### Problem requirements:
Take every line from the listing below that contains "برنامه".

### Task input:
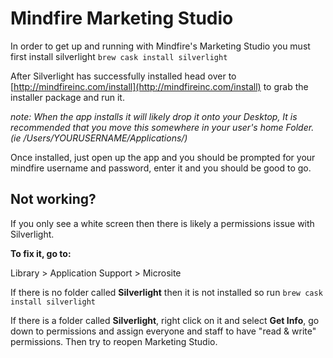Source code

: # Mindfire Marketing Studio

In order to get up and running with Mindfire's Marketing Studio you must first install silverlight `brew cask install silverlight`

After Silverlight has successfully installed head over to [http://mindfireinc.com/install](http://mindfireinc.com/install) to grab the installer package and run it.

*note: When the app installs it will likely drop it onto your Desktop, It is recommended that you move this somewhere in your user's home Folder. (ie /Users/YOURUSERNAME/Applications/)*

Once installed, just open up the app and you should be prompted for your mindfire username and password, enter it and you should be good to go.

## Not working?

If you only see a white screen then there is likely a permissions issue with Silverlight.

**To fix it, go to:**

Library > Application Support > Microsite

If there is no folder called **Silverlight** then it is not installed so run `brew cask install silverlight` 

If there is a folder called **Silverlight**, right click on it and select **Get Info**, go down to permissions and assign everyone and staff to have "read & write" permissions. Then try to reopen Marketing Studio.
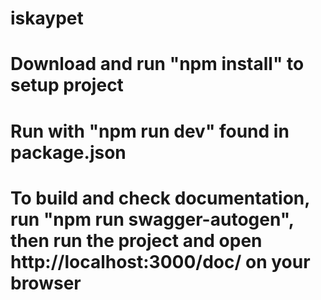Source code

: # iskaypet

# Download and run "npm install" to setup project

# Run with "npm run dev" found in package.json

# To build and check documentation, run "npm run swagger-autogen", then run the project and open http://localhost:3000/doc/ on your browser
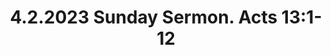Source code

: ---
uri: '/videos/811794116'
title: '4.2.2023 Sunday Sermon. Acts 13:1-12'
description: 'It''s Not Magic but It''s Power\nActs 13:1-12\nThe Journey'
thumbnailUrl: 'https://i.vimeocdn.com/video/1646902072-95d780c4195e5b1dbc87d2206feecaf4164e2c4211f4405bcc64b14ea7d15301-d_1280x720?r=pad'
url: 'https://vimeo.com/811794116'
embedUrl: 'https://player.vimeo.com/video/811794116'
playlistId: '10085736'
playlistName: 'Messages 2023'
category: 'Messages'
duration: '2466'
width: '1280'
height: '720'
channelId: '/users/116618052'
channelName: 'Stony Brook Church'
channelBio: 'Stony Brook Church, Making Disciples'
channelUrl: 'https://vimeo.com/stonybrook'
position: 6
videoId: '811794116'
createdAt: '2023-03-26T16:43:37+00:00'
modifiedAt: '2023-04-24T19:07:57+00:00'
publishedAt: '2023-03-26T16:43:37+00:00'
---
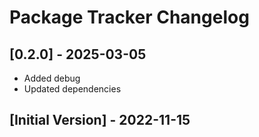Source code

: # Package Tracker Changelog

## [0.2.0] - 2025-03-05

- Added debug
- Updated dependencies

## [Initial Version] - 2022-11-15
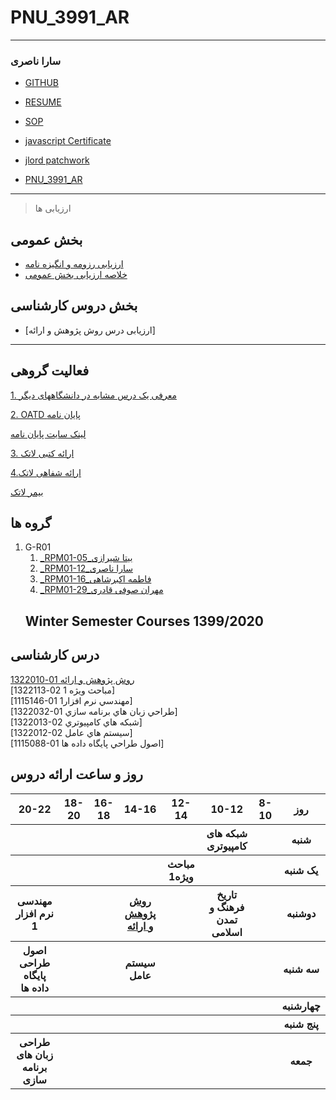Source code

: # PNU_3991_AR
------
### سارا ناصری

- [GITHUB](https://github.com/saranaseri)

- [RESUME](https://saranaseri.github.io/sara_naseri/)

- [SOP](https://saranaseri.github.io/sop/)

- [javascript Certificate](https://github.com/saranaseri/PNU_3991_AR/blob/main/sololearn.js.jpeg)

- [jlord patchwork](https://github.com/saranaseri/PNU_3991_AR/blob/main/patchwork.png)

- [PNU_3991_AR](https://saranaseri.github.io/PNU_3991_AR/)
------------------
> ارزیابی ها

##  بخش عمومی
- [ارزیابی رزومه و انگیزه نامه](https://github.com/saranaseri/PNU_3991_AR/blob/main/XX_CV_CheckList_AR_3991.pdf)
- [خلاصه ارزیابی بخش عمومی](https://github.com/saranaseri/PNU_3991_AR/blob/main/XX_GeneralSection_CheckList_AR_3991.pdf)
##  بخش دروس کارشناسی
- [ارزیابی درس روش پژوهش و ارائه]
------------------
##  فعالیت گروهی
  [ 1. معرفی یک درس مشابه در دانشگاههای دیگر](https://www.sku.ac.ir/Department/computer-engineering/Department-CourseCatalogDetail/62)
   
   [ 2. OATD پایان نامه ](https://oatd.org/oatd/record?record=oai\:generic.eprints.org\:43002&q=computer%20)
   
   [لینک سایت پایان نامه](https://oatd.org/)
   
   [ 3. ارائه کتبی لاتک](https://github.com/saranaseri/PNU_3991_AR/tree/main/Research%20Method190-191-192)
   
   [ 4.ارائه شفاهی لاتک](https://drive.google.com/file/d/1-1r-PsKRi-rxPjPDNjZI1A0OKMx0fDLM/view)
   
   [بیمر لاتک](https://github.com/saranaseri/PNU_3991_AR/blob/main/%D8%A8%DB%8C%D9%85%D8%B1%20190%20%D8%AA%D8%A7%20192/beamer190-192.pdf)
   
       
## گروه ها

1. G-R01
    1. [_RPM01-05_بیتا شیرازی](https://github.com/AliRazavi-edu/PNU_3991/tree/master/_BSc/ResearchAndPresentationMethods/1322010_01/05_%D9%86%D8%A7%D8%B2%D9%86%D9%8A%D9%86%20%D8%A7%D9%85%D9%8A%D9%86%D9%8A%20%D8%B9%D8%B4%D9%82%20%D8%A7%D8%A8%D8%A7%D8%AF%D9%8A)    
    1. [_RPM01-12_سارا ناصری](https://github.com/AliRazavi-edu/PNU_3991/tree/master/_BSc/ResearchAndPresentationMethods/1322010_01/12_%D8%B2%D9%87%D8%B1%D8%A7%20%D8%AC%D9%85%D8%B4%D9%8A%D8%AF%D9%8A)    
    1. [_RPM01-16_فاطمه اکبرشاهی](https://github.com/AliRazavi-edu/PNU_3991/tree/master/_BSc/ResearchAndPresentationMethods/1322010_01/16_%D8%A2%D9%8A%D8%AF%D8%A7%20%D8%AD%D9%86%D9%8A%D9%81%D9%8A)    
    1. [_RPM01-29_مهران صوفی قادری](https://github.com/AliRazavi-edu/PNU_3991/tree/master/_BSc/ResearchAndPresentationMethods/1322010_01/29_%D8%AD%D9%88%D8%B1%D8%A7%20%D8%B3%D8%B9%D9%8A%D8%AF%D9%8A)    
   ## Winter Semester Courses 1399/2020



## درس کارشناسی
[روش پژوهش و اراِئه 01-1322010](https://githubhttps://github.com/AliRazavi-edu/PNU_3991/tree/master/_BSc/ResearchAndPresentationMethods.com/)
<br>
[مباحث ویژه 1 02-1322113]
<br>
[1115146-01 مهندسي نرم افزار1]
<br>
[1322032-01 طراحي زبان هاي برنامه سازي]
<br>
[1322013-02 شبكه هاي كامپيوتري]
<br>
[1322012-02 سيستم هاي عامل]
<br>
[1115088-01 اصول طراحي پايگاه داده ها]
<br>


  
## روز و ساعت ارائه دروس

<table style="width:100%">
  <tr>
     <th>20-22</th> 
    <th>18-20</th>
    <th>16-18</th>
    <th>14-16</th>
    <th>12-14</th>
    <th>10-12</th>
    <th>8-10</th>
    <th>روز</th>
  </tr>
  <tr>
    <th></th>
    <th></th>
    <th></th>
    <th></th>
    <th></th>
    <th>شبکه های کامپیوتری</th>
    <th></th>
    <th>شنبه</th>
  </tr>
   <tr>
    <th></th>   
    <th></th>
    <th></th>
    <th></th>
    <th>مباحث ویژه1</th>
    <th></th>
    <th></th>
    <th>یک شنبه</th>
  </tr>
   <tr>
     <th>مهندسی نرم افزار 1</th>
     <th></th>
     <th></th>
     <th><a  href="https://github.com/AliRazavi-edu/PNU_3991/tree/master/_MSc/SoftwareArchitecture">روش پژوهش و ارائه</a></th>
     <th></th>
     <th>تاریخ فرهنگ و تمدن اسلامی</th>
     <th></th>   
    <th>دوشنبه</th>
  </tr>
   <tr>
    <th>اصول طراحی پایگاه داده ها</th>
    <th></th>
    <th></th>
    <th>سیستم عامل</th>
    <th></th>
    <th></th>
    <th></th>
    <th>سه شنبه</th>
  </tr>
   <tr>
     <th></th>
    <th></th>
    <th></th>
    <th></th>
    <th></th>
    <th></th>
    <th></th>
    <th>چهارشنبه</th>
  </tr>
   <tr>
    <th></th>
    <th></th>
    <th></th>
    <th></th>
    <th></th>
    <th></th>
    <th></th>
    <th>پنج شنبه</th>
  </tr>
     <tr>
    <th>طراحی زبان های برنامه سازی</th>
    <th></th>
    <th></th>
    <th></th>
    <th></th>
    <th></th>
    <th></th>
    <th>جمعه</th>
  </tr>
</table>
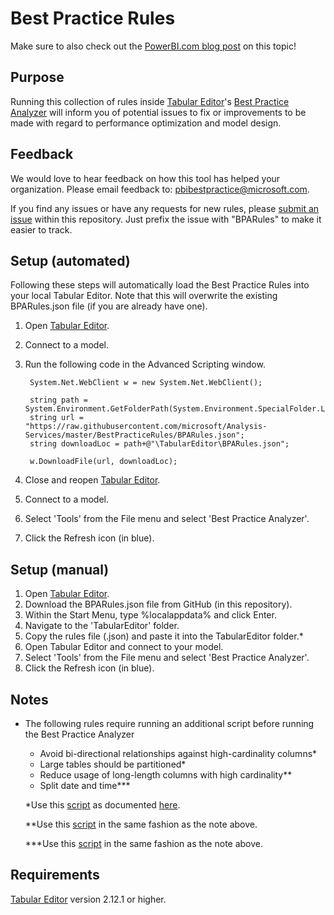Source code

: # Best Practice Rules

Make sure to also check out the [PowerBI.com blog post](https://powerbi.microsoft.com/en-us/blog/best-practice-rules-to-improve-your-models-performance/ "PowerBI.com blog post") on this topic!

## Purpose 

Running this collection of rules inside [Tabular Editor](https://tabulareditor.com/ "Tabular Editor")'s [Best Practice Analyzer](https://docs.tabulareditor.com/Best-Practice-Analyzer.html "Best Practice Analyzer") will inform you of potential issues to fix or improvements to be made with regard to performance optimization and model design.

## Feedback

We would love to hear feedback on how this tool has helped your organization. Please email feedback to: pbibestpractice@microsoft.com.

If you find any issues or have any requests for new rules, please [submit an issue](https://github.com/microsoft/Analysis-Services/issues "submit an issue") within this repository. Just prefix the issue with "BPARules" to make it easier to track.

## Setup (automated)

Following these steps will automatically load the Best Practice Rules into your local Tabular Editor. Note that this will overwrite the existing BPARules.json file (if you are already have one).

1. Open [Tabular Editor](https://tabulareditor.com/ "Tabular Editor").
2. Connect to a model.
3. Run the following code in the Advanced Scripting window.

        System.Net.WebClient w = new System.Net.WebClient(); 
        
        string path = System.Environment.GetFolderPath(System.Environment.SpecialFolder.LocalApplicationData);
        string url = "https://raw.githubusercontent.com/microsoft/Analysis-Services/master/BestPracticeRules/BPARules.json";
        string downloadLoc = path+@"\TabularEditor\BPARules.json";
        
        w.DownloadFile(url, downloadLoc);

4. Close and reopen [Tabular Editor](https://tabulareditor.com/ "Tabular Editor").
5. Connect to a model.
6. Select 'Tools' from the File menu and select 'Best Practice Analyzer'.
7. Click the Refresh icon (in blue).

## Setup (manual)

1. Open [Tabular Editor](https://tabulareditor.com/ "Tabular Editor").
2. Download the BPARules.json file from GitHub (in this repository).
3. Within the Start Menu, type %localappdata% and click Enter.
4. Navigate to the 'TabularEditor' folder.
5. Copy the rules file (.json) and paste it into the TabularEditor folder.*
6. Open Tabular Editor and connect to your model.
7. Select 'Tools' from the File menu and select 'Best Practice Analyzer'.
8. Click the Refresh icon (in blue).

## Notes

* The following rules require running an additional script before running the Best Practice Analyzer

  * Avoid bi-directional relationships against high-cardinality columns*
  * Large tables should be partitioned*
  * Reduce usage of long-length columns with high cardinality**
  * Split date and time***
  
  *Use this [script](https://github.com/m-kovalsky/Tabular/blob/master/VertipaqAnnotations.cs "Script") as documented [here](https://www.elegantbi.com/post/vertipaqintabulareditor "Instructions").
  
  **Use this [script](https://github.com/m-kovalsky/Tabular/blob/master/BestPracticeRule_LongLengthColumns.cs "script") in the same fashion as the note above.
  
  ***Use this [script](https://github.com/m-kovalsky/Tabular/blob/master/BestPracticeRule_SplitDateAndTime.cs "script") in the same fashion as the note above.
  
## Requirements

[Tabular Editor](https://tabulareditor.com/ "Tabular Editor") version 2.12.1 or higher.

### Task answer:
[1322032-01 طراحي زبان هاي برنامه سازي]
    <th>طراحی زبان های برنامه سازی</th>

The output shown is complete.